Through this move FairMoney looks to broaden its financial services proposition to merchants. The details of the deal were not disclosed. However, it is estimated that the transaction was a cash-and-stock deal in the range of USD 15 million to USD 20 million.
While FairMoney has predominantly operated a credit-led neobanking play targeting retail customers, CrowdForce, through PayForce, provides agency banking services, a branchless banking model that extends financial services to the last mile via a network of human ATMs. However, several iterations, competition-induced innovation and raising venture capital have pushed both businesses to evolve from their flagship products to a plethora of offerings as the digital retail and merchant banking space intensifies.
PayForce launched with providing merchants with POS devices and allowing them to offer cash-in, cash-out, transfer and bill payments to retail customers while supplying liquidity via a network of partners. The fintech, which serves over 10,000 businesses, has buffed up its product suite to include business banking, finance team tools, B2B payments and virtual cards. It raised a USD 3.6 million pre-Series A in February 2022.
FairMoney, on the other hand, started with a digital lending product that covers loans from 15 days to 24 months to mainly retail customers. The company, which secured a USD 42 million Series B in 2021, now provides debit accounts and cards, P2P transfers, and payments to over a million retail customers and small businesses, which have become a big part of its business.
The acquisition should provide incentives for PayForce-acquired merchants who use FairMoney as their primary bank, such as an 18% annual return on deposits. FairMoney wants to design specific credit products for different sets of businesses, tackling one of the biggest problems facing small businesses in Nigeria: access to loans and working capital.

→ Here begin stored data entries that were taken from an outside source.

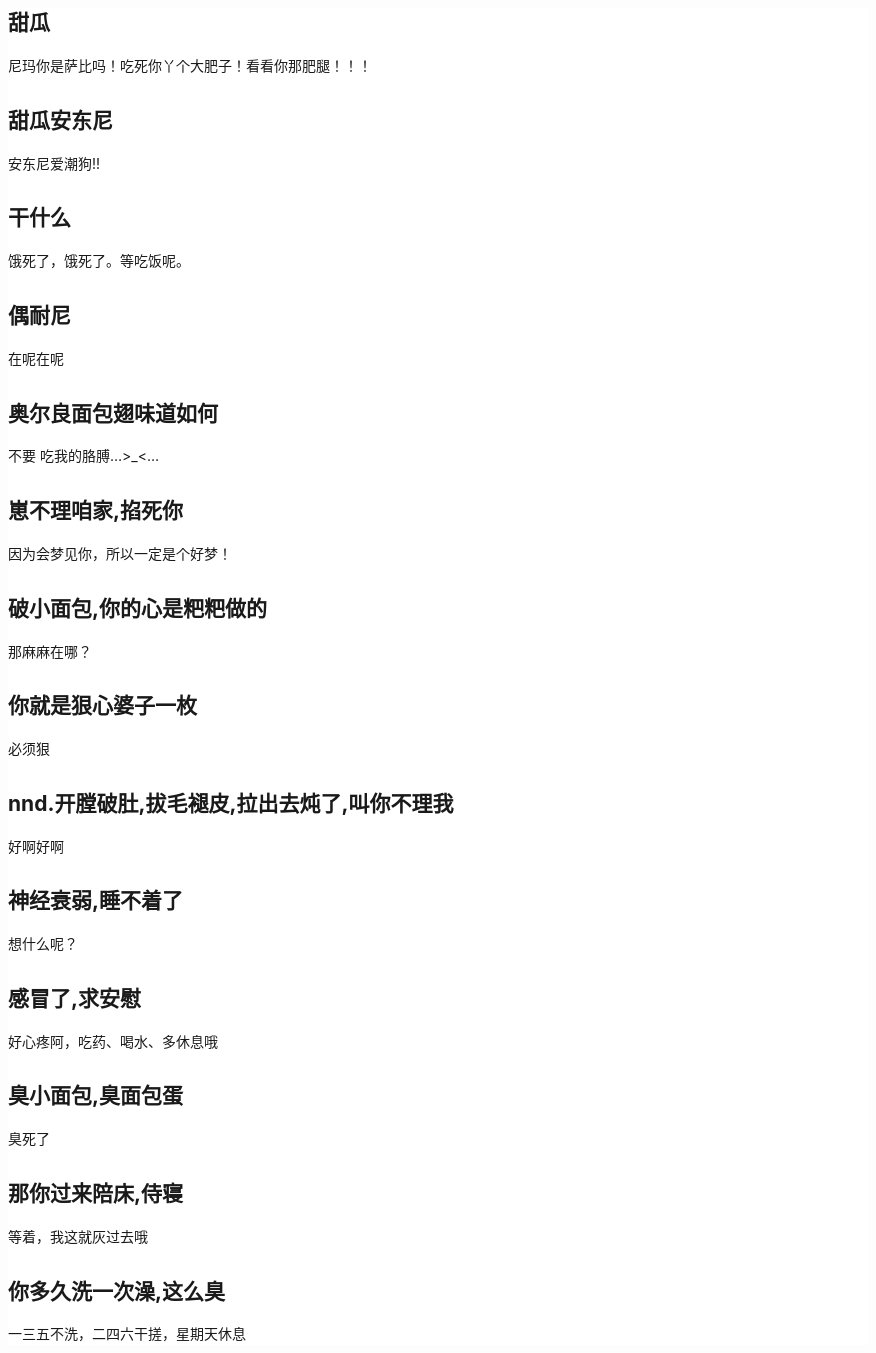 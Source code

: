 ## 甜瓜
尼玛你是萨比吗！吃死你丫个大肥子！看看你那肥腿！！！

## 甜瓜安东尼
安东尼爱潮狗!!

## 干什么
饿死了，饿死了。等吃饭呢。

## 偶耐尼
在呢在呢

## 奥尔良面包翅味道如何
不要 吃我的胳膊…>_<…

## 崽不理咱家,掐死你
因为会梦见你，所以一定是个好梦！

## 破小面包,你的心是粑粑做的
那麻麻在哪？

## 你就是狠心婆子一枚
必须狠

## nnd.开膛破肚,拔毛褪皮,拉出去炖了,叫你不理我
好啊好啊

## 神经衰弱,睡不着了
想什么呢？

## 感冒了,求安慰
好心疼阿，吃药、喝水、多休息哦

## 臭小面包,臭面包蛋
臭死了

## 那你过来陪床,侍寝
等着，我这就灰过去哦

## 你多久洗一次澡,这么臭
一三五不洗，二四六干搓，星期天休息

Also, it’s not farfetched to think that FairMoney might look to bank some of the offline customers that CrowdForce has served over the years.
As consumer digital banking startups such as FairMoney and Kuda delve into business banking, fintechs on the other side of the board, including OPay and Moniepoint, are acquiring retail customers. However, the transition hasn’t been smooth for most of these players because of the varying banking needs of different customer profiles on one app.
FairMoney will be hoping that PayForce — which helps small businesses tackle several pain points and allows them to understand their finances better and make more revenue through its product — provides it a merchant-focused value proposition that bolsters its position in the country’s business banking space.